Nunca passou a menor sombra de desentendimento entre nós. Nenhuma mulher, dinheiro ou opinião nos fez romper. Brigar, brigamos muito, chamamos nomes uns aos outros. Sei que posso pegar qualquer um deles e passar-lhe uma descompostura caso tenha feito alguma besteira grossa, e eles sabem – e fazem – o mesmo comigo.

Assim como sei que a qualquer hora da madrugada, e em qualquer lugar em que me encontre, posso ligar para um deles e pedir socorro. É uma espécie de Máfia, mas sem pacto de sangue ou bobagens parecidas. O que nos une é um profundo e inabalável sentimento de comunhão, de afeto, de fraternidade.

Muita gente já escreveu sobre a amizade, mas creio que poucas, como eu, tiveram a grande ventura de viver tudo aquilo que as palavras descrevem.

Que todos vocês tenham a felicidade de ter amigos como esses e outros com que a vida me presenteou.

Boa Semana!

sábado, dezembro 02, 2006

Boa Semana - Vida

Para Regina e Pedro
Semana passada fui ver a montagem de “O Avarento”, com Paulo Autran no papel principal. Já havia assistido outras peças com ele, sem falar de seu trabalho na TV e no cinema, mas sempre é uma agradável surpresa vê-lo em ação. Aos 83 anos ele encarna com desenvoltura o velho pão-duro que só se preocupa em amealhar dinheiro e defender sua fortuna de tudo e de todos.

O peso dos anos já se faz sentir, mas o que seria um empecilho só torna mais verossímel sua atuação.Com um ar gaiato ele consegue imprimir a dose certa de humor num personagem com atitudes tão mesquinhas. O final do espetáculo não nos deixa refletir com a devida atenção sobre seu significado, tamanha a emoção de ver aquele senhor de cabelos brancos diante de nós, assim tão perto.

Depois dessa experiência em que fica provado que a idade cronológica pesa sim, mas sobretudo naqueles que se entregam aos seus limites e obstáculos, temos a comemoração dos 90 anos da Madrinha Celina.

Ela convidou a família e amigos para um almoço em uma churrascaria, e foi ali que ela recebeu aquele que – segundo suas próprias palavras – foi o melhor presente de sua vida.
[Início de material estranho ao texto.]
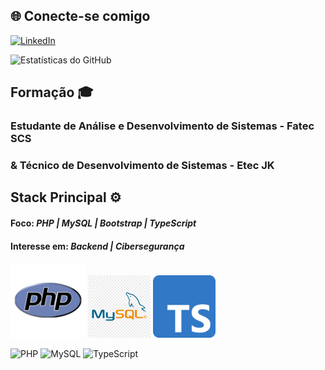 ## 🌐 Conecte-se comigo

[![LinkedIn](https://img.shields.io/badge/LinkedIn-0077B5?style=for-the-badge&logo=linkedin&logoColor=white)](https://linkedin.com/in/pedro-vinicius-j-lima)


![Estatísticas do GitHub](https://github-readme-stats.vercel.app/api?username=M0rningCoffee&show_icons=true&theme=tokyonight)

## Formação 🎓
### Estudante de Análise e Desenvolvimento de Sistemas - Fatec SCS 
### & Técnico de Desenvolvimento de Sistemas - Etec JK

## Stack Principal ⚙️
#### Foco: *PHP | MySQL | Bootstrap | TypeScript*
#### Interesse em: *Backend | Cibersegurança*

<img src="/img/php.png" width="120px" height="120px" /> <img src="/img/Mysql.png" width="100px" height="100px" /> <img src="/img/ts-logo-512.png" width="100px" height="100px"/>

![PHP](https://img.shields.io/badge/PHP-777BB4?style=for-the-badge&logo=php&logoColor=white)
![MySQL](https://img.shields.io/badge/MySQL-005C84?style=for-the-badge&logo=mysql&logoColor=white)
![TypeScript](https://img.shields.io/badge/TypeScript-007ACC?style=for-the-badge&logo=typescript&logoColor=white)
Meus primos Pedro e Regina fizeram uma belíssima e emocionante apresentação em DVD com centenas de imagens da aniversariante em diversas fases de sua vida. Durante quinze minutos, à meia-luz, era possível ouvir exclamações diversas:

- Olha eu pequenininho!

-Nossa, uma foto do meu casamento!

- A tia Generosa!

Enquanto isso, lágrimas corriam nos olhos de quase todos... Mas muitos risos também, palmas, assobios ao surgirem fotos na praia...
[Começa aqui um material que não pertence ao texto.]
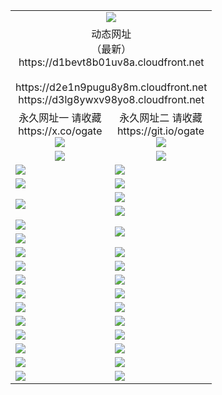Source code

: ﻿<table>
  <tr></tr>
  <tr><td colspan=2 align=center><img src="https://d1bevt8b01uv8a.cloudfront.net/Up/oGate.jpg" /></td></tr>
  <tr><td colspan=2 align=center>动态网址<br/>（最新）
<br>https://d1bevt8b01uv8a.cloudfront.net
<br>
<br>https://d2e1n9pugu8y8m.cloudfront.net
<br>https://d3lg8ywxv98yo8.cloudfront.net
    </td>
  </tr>
  <tr>
    <td align=center>永久网址一 请收藏<br/>https://x.co/ogate<br><img src="https://d1bevt8b01uv8a.cloudfront.net/Up/0WMGD1.png" /></td>
    <td align=center>永久网址二 请收藏<br/>https://git.io/ogate<br><img src="https://d1bevt8b01uv8a.cloudfront.net/Up/0WMGD2.png" /></td>
  </tr>
  <tr>
    <td align=center><a href="https://d1bevt8b01uv8a.cloudfront.net/?from=github"><img src="https://d1bevt8b01uv8a.cloudfront.net/Up/0WMPG.jpg" /></a></td>
    <td align=center><a href="https://d1bevt8b01uv8a.cloudfront.net/ogUP.aspx?name=0oGate.apk&from=github"><img src="https://d1bevt8b01uv8a.cloudfront.net/Up/0WMAZ.jpg" /></a></td>
  </tr>
  <tr>
    <td><a href="https://d1bevt8b01uv8a.cloudfront.net/oNote.aspx?id=oGate&from=github" target="_blank"><img src="https://d1bevt8b01uv8a.cloudfront.net/Up/0WCYY.jpg" /></a></td>
    <td><a href="https://d1bevt8b01uv8a.cloudfront.net/oNote.aspx?id=oNote&from=github" target="_blank"><img src="https://d1bevt8b01uv8a.cloudfront.net/Up/0WZTT.jpg" /></a></td>
  </tr>
  <tr>
    <td><a href="https://d1bevt8b01uv8a.cloudfront.net/ogDY.aspx?from=github" target="_blank"><img src="https://d1bevt8b01uv8a.cloudfront.net/Up/DY.jpg"/></a></td>
    <td><a href="https://d1bevt8b01uv8a.cloudfront.net/ogST.aspx?from=github" target="_blank"><img src="https://d1bevt8b01uv8a.cloudfront.net/Up/ST.jpg"/></a></td>
  </tr>
  <tr>
    <td rowspan=2><a href="https://d1bevt8b01uv8a.cloudfront.net/ogUP.aspx?name=WJ.mp4&from=github" target="_blank"><img src="https://d1bevt8b01uv8a.cloudfront.net/Up/WJ.jpg" /></a></td>
    <td><a href="https://d1bevt8b01uv8a.cloudfront.net/ogUP.aspx?name=DKC.mp4&count=17&from=github" target="_blank"><img src="https://d1bevt8b01uv8a.cloudfront.net/Up/DKC.jpg" /></a></td> 
  </tr>
  <tr>
    <td><a href="https://d1bevt8b01uv8a.cloudfront.net/ogUP.aspx?name=LRWS.mp4&count=6B:14,5A:10,5B:35,4A:14,4B:19,3A:10,3B:26,2A:16,2B:21,1A:23,1B:29&from=github" target="_blank"><img src="https://d1bevt8b01uv8a.cloudfront.net/Up/LRWS.jpg" /></a></td>
  </tr>
  <tr>
    <td><a href="https://d1bevt8b01uv8a.cloudfront.net/ogUP.aspx?name=JQR.mp4&count=2&from=github" target="_blank"><img src="https://d1bevt8b01uv8a.cloudfront.net/Up/JQR.jpg" /></a></td>   
    <td rowspan=2><a href="https://d1bevt8b01uv8a.cloudfront.net/ogUP.aspx?name=JP.mp4&count=9&from=github" target="_blank"><img src="https://d1bevt8b01uv8a.cloudfront.net/Up/JP.jpg" /></td>
  </tr>
  <tr>
    <td><a href="https://d1bevt8b01uv8a.cloudfront.net/ogUP.aspx?name=ZSJ.mp4&count=16&from=github" target="_blank"><img src="https://d1bevt8b01uv8a.cloudfront.net/Up/ZSJ.jpg" /></a></td>
  </tr>
  <tr>
    <td><a href="https://d1bevt8b01uv8a.cloudfront.net/ogUP.aspx?name=SSZJ.mp4&count=7&current=2&from=github" target="_blank"><img src="https://d1bevt8b01uv8a.cloudfront.net/Up/SSZJ.jpg" /></a></td>
    <td><a href="https://d1bevt8b01uv8a.cloudfront.net/ogUP.aspx?name=WH.mp4&from=github" target="_blank"><img src="https://d1bevt8b01uv8a.cloudfront.net/Up/WH.jpg" /></a></td>
  </tr>
  <tr>
    <td><a href="https://d1bevt8b01uv8a.cloudfront.net/ogUP.aspx?name=DWHM.mp4&from=github" target="_blank"><img src="https://d1bevt8b01uv8a.cloudfront.net/Up/DWHM.jpg" /></a></td>
    <td><a href="https://d1bevt8b01uv8a.cloudfront.net/ogUP.aspx?name=XTFY.mp4&count=24&from=github" target="_blank"><img src="https://d1bevt8b01uv8a.cloudfront.net/Up/XTFY.jpg" /></a></td>
  </tr>
  <tr>
    <td><a href="https://d1bevt8b01uv8a.cloudfront.net/ogUP.aspx?name=4SQQ.mp4&count=06:10&current=06:10&from=github" target="_blank"><img src="https://d1bevt8b01uv8a.cloudfront.net/Up/4SQQ0.jpg" /></a></td>
    <td><a href="https://d1bevt8b01uv8a.cloudfront.net/ogUP.aspx?name=4SHQ.mp4&count=06:9&current=06:9&from=github" target="_blank"><img src="https://d1bevt8b01uv8a.cloudfront.net/Up/4SHQ0.jpg" /></a></td>
  </tr>
  <tr>
    <td><a href="https://d1bevt8b01uv8a.cloudfront.net/ogUP.aspx?name=4SZG.mp4&count=06:9&current=06:9&from=github" target="_blank"><img src="https://d1bevt8b01uv8a.cloudfront.net/Up/4SZG0.jpg" /></a></td>
    <td><a href="https://d1bevt8b01uv8a.cloudfront.net/ogUP.aspx?name=4SDJ.mp4&count=06:14&current=06:13&from=github" target="_blank"><img src="https://d1bevt8b01uv8a.cloudfront.net/Up/4SDJ0.jpg" /></a></td>
  </tr>
  <tr>
    <td><a href="https://d1bevt8b01uv8a.cloudfront.net/onUP.aspx?name=https://x.co/dtw99&from=github" target="_blank"><img src="https://d1bevt8b01uv8a.cloudfront.net/Up/0DTW.jpg"/></a></td>
    <td><a href="https://d1bevt8b01uv8a.cloudfront.net/onUP.aspx?name=https://d2tyo2h9ydw5hf.cloudfront.net/acenter/&from=github" target="_blank"><img src="https://d1bevt8b01uv8a.cloudfront.net/Up/0TDW.jpg" /></a></td>
  </tr>
  <tr>
    <td><a href="https://d1bevt8b01uv8a.cloudfront.net/onUP.aspx?name=https://d3qz7yth5i2rae.cloudfront.net/gb/nsc413.htm&from=github" target="_blank"><img src="https://d1bevt8b01uv8a.cloudfront.net/Up/0DJY.jpg" /></a></td>
    <td><a href="https://d1bevt8b01uv8a.cloudfront.net/onUP.aspx?name=https://dgyo0jey7vwa5.cloudfront.net/xtr/gb/prog204.html&from=github" target="_blank"><img src="https://d1bevt8b01uv8a.cloudfront.net/Up/0XTR.jpg" /></a></td>
  </tr>
  <tr>
    <td><a href="https://d1bevt8b01uv8a.cloudfront.net/onUP.aspx?name=https://d7203y8eitivv.cloudfront.net&from=github" target="_blank"><img src="https://d1bevt8b01uv8a.cloudfront.net/Up/0MHW.jpg" /></a></td>
    <td><a href="https://d1bevt8b01uv8a.cloudfront.net/onUP.aspx?name=https://d38z1xzg5vtneh.cloudfront.net&from=github" target="_blank"><img src="https://d1bevt8b01uv8a.cloudfront.net/Up/0ZJW.jpg" /></a></td>
  </tr>
  <tr>
    <td><a href="https://d1bevt8b01uv8a.cloudfront.net/ogUP.aspx?name=FG.zip&from=github" target="_blank"><img src="https://d1bevt8b01uv8a.cloudfront.net/Up/FG.jpg" /></a></td>
    <td><a href="https://d1bevt8b01uv8a.cloudfront.net/ogUP.aspx?name=FGA.apk&from=github" target="_blank"><img src="https://d1bevt8b01uv8a.cloudfront.net/Up/FGA.jpg" /></a></td>
  </tr>
  <tr>
    <td><a href="https://d1bevt8b01uv8a.cloudfront.net/ogUP.aspx?name=U.zip&from=github" target="_blank"><img src="https://d1bevt8b01uv8a.cloudfront.net/Up/U.jpg" /></a></td>
    <td><a href="https://d1bevt8b01uv8a.cloudfront.net/ogUP.aspx?name=UA.apk&from=github" target="_blank"><img src="https://d1bevt8b01uv8a.cloudfront.net/Up/UA.jpg" /></a></td>
  </tr>
  <tr>
    <td><a href="https://d1bevt8b01uv8a.cloudfront.net/ogUP.aspx?name=0iPPOTV.zip&from=github" target="_blank"><img src="https://d1bevt8b01uv8a.cloudfront.net/Up/0iPPOTV.jpg" /></a></td>
    <td><a href="https://d1bevt8b01uv8a.cloudfront.net/ogUP.aspx?name=0iNTD.apk&from=github" target="_blank"><img src="https://d1bevt8b01uv8a.cloudfront.net/Up/0iNTD.jpg" /></a></td>
  </tr>
</table>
Desde a semana passada eu estou tentando escrever sobre essa festa, expressar toda a emoção que vivemos naquele dia, mas não consigo. O desejo de escrever algo memorável, que recebesse elogios de todos, não consigo realizar.Parece-me que foi algo tão bonito, que deu tão certo, que as palavras não conseguem descrever.

Talvez o que melhor exprima o que eu queria escrever sejam as palavras que ouvi dela no dia seguinte:

- Estou feliz, feliz, feliz. Vocês deram o melhor presente da minha vida. Valeu a pena ter vivido tanto.

Espero que um dia possamos repetir essas palavras, com a mesma emoção...

Boa Semana!

PS: "O Avarento" volta em cartaz em janeiro, assistam.